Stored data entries
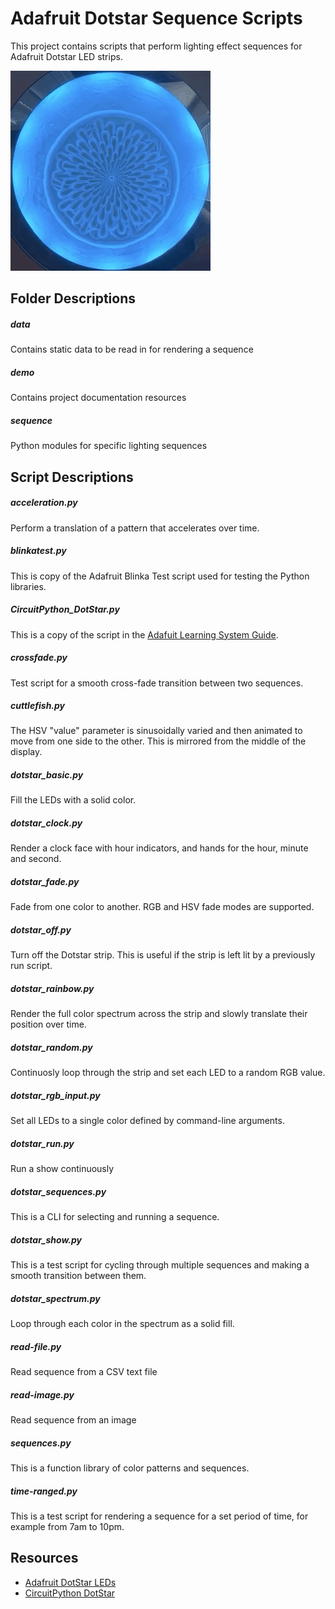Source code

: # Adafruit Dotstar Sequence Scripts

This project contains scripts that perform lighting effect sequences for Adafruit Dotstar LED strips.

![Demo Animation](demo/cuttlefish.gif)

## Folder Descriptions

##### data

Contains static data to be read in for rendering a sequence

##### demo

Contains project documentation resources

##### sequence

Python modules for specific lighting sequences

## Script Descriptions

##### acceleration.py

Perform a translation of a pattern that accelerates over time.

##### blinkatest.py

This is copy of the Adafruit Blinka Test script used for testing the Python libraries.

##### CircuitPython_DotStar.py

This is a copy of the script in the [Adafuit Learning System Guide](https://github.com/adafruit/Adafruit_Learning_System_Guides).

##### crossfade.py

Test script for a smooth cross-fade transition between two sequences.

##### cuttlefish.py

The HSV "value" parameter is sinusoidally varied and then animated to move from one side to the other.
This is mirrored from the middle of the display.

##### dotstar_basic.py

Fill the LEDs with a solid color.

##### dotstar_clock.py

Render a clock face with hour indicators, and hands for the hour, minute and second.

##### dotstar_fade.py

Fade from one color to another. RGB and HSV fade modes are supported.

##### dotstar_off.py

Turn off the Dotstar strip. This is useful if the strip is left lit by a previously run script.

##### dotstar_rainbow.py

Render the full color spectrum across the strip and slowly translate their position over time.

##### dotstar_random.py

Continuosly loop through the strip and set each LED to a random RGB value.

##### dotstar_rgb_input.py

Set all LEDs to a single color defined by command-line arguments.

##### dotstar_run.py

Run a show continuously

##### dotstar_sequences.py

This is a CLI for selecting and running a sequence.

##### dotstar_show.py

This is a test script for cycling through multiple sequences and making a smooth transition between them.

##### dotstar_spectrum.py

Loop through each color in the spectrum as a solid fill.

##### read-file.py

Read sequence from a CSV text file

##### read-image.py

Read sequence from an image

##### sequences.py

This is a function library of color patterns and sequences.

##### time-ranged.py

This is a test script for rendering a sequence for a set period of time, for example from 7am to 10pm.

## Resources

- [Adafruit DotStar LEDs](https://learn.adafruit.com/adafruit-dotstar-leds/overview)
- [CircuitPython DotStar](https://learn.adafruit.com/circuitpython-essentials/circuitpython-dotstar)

==

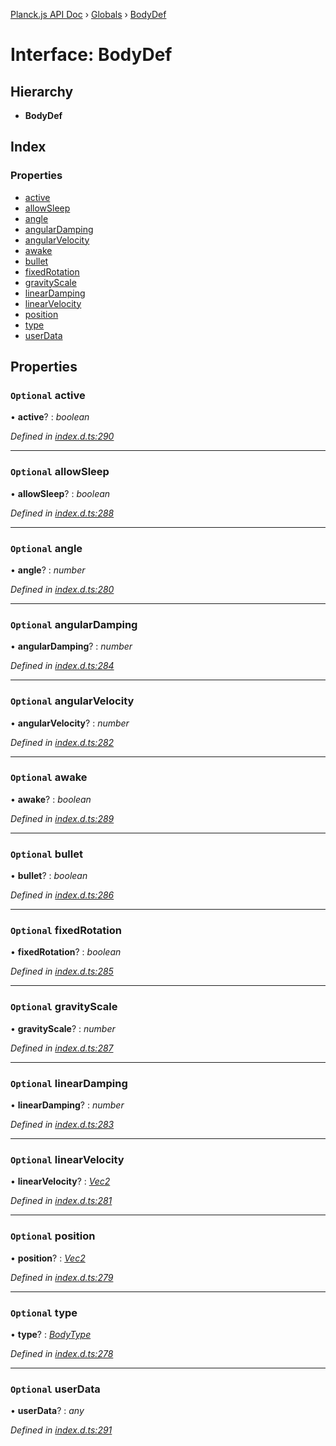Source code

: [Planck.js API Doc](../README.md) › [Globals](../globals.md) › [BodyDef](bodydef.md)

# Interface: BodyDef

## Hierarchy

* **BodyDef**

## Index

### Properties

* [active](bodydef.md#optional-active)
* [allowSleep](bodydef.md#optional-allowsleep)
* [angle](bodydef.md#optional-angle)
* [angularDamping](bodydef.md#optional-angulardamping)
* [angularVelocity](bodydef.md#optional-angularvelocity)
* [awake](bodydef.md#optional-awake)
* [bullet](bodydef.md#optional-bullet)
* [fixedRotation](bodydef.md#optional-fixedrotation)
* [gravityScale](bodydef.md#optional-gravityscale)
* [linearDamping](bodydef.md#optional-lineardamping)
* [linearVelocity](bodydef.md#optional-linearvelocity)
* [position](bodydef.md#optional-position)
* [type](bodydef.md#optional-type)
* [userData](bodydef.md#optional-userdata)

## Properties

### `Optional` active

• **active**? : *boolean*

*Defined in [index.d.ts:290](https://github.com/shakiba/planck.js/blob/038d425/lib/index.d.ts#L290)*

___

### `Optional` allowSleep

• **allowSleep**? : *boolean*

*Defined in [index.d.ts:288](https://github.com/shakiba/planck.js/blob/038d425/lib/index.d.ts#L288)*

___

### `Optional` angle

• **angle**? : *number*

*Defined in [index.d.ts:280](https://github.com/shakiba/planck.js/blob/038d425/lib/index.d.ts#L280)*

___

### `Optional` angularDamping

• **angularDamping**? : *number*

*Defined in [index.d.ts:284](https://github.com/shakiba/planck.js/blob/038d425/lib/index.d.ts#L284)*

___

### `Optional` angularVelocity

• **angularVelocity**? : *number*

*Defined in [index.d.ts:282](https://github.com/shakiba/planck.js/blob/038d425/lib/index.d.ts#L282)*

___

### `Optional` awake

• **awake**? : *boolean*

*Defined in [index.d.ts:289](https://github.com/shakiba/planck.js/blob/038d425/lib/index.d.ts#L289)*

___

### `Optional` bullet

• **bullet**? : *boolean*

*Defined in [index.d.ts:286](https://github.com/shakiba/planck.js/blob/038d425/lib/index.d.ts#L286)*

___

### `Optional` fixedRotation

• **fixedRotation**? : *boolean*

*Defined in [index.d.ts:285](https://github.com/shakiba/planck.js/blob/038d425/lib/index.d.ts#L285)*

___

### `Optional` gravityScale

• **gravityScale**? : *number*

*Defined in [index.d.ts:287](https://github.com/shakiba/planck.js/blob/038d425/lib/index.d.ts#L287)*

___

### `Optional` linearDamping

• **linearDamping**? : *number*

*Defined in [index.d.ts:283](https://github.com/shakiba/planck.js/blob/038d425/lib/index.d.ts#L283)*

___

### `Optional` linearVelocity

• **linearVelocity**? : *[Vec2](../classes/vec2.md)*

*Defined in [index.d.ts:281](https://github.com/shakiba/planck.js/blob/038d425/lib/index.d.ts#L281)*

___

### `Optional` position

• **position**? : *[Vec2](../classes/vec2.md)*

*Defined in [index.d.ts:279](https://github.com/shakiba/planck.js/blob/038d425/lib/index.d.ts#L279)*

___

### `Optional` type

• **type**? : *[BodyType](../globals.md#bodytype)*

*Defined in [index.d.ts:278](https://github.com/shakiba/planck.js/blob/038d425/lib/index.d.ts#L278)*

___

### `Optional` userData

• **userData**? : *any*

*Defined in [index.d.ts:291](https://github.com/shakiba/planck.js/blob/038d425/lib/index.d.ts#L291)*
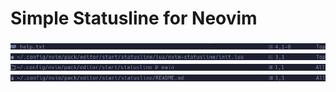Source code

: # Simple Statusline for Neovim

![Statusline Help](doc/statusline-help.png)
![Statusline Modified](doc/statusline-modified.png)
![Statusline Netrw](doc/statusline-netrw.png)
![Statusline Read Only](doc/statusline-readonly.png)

### What the exercise asks
If a line in the entries holds the string "lighting", count it, then state the total and nothing more.

### Task output
2